(Saved data entries)

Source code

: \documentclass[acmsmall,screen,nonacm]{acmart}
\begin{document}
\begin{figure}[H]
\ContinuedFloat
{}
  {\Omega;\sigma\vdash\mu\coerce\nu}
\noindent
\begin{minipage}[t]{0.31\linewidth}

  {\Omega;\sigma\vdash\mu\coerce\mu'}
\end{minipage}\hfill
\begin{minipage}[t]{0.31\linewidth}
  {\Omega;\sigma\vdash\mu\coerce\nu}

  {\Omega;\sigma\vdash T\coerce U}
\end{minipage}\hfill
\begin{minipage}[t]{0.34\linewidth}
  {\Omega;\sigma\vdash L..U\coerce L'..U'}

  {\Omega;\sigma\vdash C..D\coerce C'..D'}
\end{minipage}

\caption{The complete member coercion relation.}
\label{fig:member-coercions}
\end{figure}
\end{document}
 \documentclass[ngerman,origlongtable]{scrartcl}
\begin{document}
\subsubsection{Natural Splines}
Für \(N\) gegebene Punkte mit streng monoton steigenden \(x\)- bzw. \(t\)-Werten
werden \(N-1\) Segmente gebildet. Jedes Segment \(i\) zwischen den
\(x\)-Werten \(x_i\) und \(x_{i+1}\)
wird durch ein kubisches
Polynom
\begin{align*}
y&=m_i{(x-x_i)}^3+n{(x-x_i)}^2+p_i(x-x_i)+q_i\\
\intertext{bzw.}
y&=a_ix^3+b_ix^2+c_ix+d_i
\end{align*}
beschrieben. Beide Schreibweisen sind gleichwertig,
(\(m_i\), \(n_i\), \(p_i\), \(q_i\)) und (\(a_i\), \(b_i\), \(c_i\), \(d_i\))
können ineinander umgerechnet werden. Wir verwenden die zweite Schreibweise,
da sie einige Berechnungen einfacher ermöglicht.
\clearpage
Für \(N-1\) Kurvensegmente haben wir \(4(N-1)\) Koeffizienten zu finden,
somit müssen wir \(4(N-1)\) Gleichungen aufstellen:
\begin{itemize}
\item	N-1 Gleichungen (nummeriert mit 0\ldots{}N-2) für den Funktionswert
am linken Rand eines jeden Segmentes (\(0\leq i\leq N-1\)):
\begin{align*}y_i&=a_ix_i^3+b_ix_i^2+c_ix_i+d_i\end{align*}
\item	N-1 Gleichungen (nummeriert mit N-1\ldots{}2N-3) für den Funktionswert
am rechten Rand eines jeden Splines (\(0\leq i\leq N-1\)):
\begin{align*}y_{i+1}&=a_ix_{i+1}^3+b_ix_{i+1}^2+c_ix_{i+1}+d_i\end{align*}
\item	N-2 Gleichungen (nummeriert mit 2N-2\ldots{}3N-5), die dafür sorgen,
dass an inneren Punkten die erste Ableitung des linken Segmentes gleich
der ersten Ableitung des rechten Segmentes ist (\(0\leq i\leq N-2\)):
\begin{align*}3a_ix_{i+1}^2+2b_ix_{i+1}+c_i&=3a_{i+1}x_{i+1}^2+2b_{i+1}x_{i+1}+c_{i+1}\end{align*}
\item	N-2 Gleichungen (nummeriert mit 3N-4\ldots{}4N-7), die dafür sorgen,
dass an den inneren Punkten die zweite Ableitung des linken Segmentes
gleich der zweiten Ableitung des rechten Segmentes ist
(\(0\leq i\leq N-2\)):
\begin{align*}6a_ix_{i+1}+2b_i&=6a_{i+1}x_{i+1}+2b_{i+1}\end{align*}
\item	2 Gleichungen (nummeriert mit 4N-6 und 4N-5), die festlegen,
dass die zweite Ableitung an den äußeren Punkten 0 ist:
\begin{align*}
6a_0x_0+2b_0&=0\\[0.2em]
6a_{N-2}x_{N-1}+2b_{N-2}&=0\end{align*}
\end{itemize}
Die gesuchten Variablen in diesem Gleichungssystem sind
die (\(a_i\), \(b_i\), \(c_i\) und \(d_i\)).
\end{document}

= Assigned task =
Select every line of the records holding the string "Funktionswert".

= Expected answer =
\item	N-1 Gleichungen (nummeriert mit 0\ldots{}N-2) für den Funktionswert
\item	N-1 Gleichungen (nummeriert mit N-1\ldots{}2N-3) für den Funktionswert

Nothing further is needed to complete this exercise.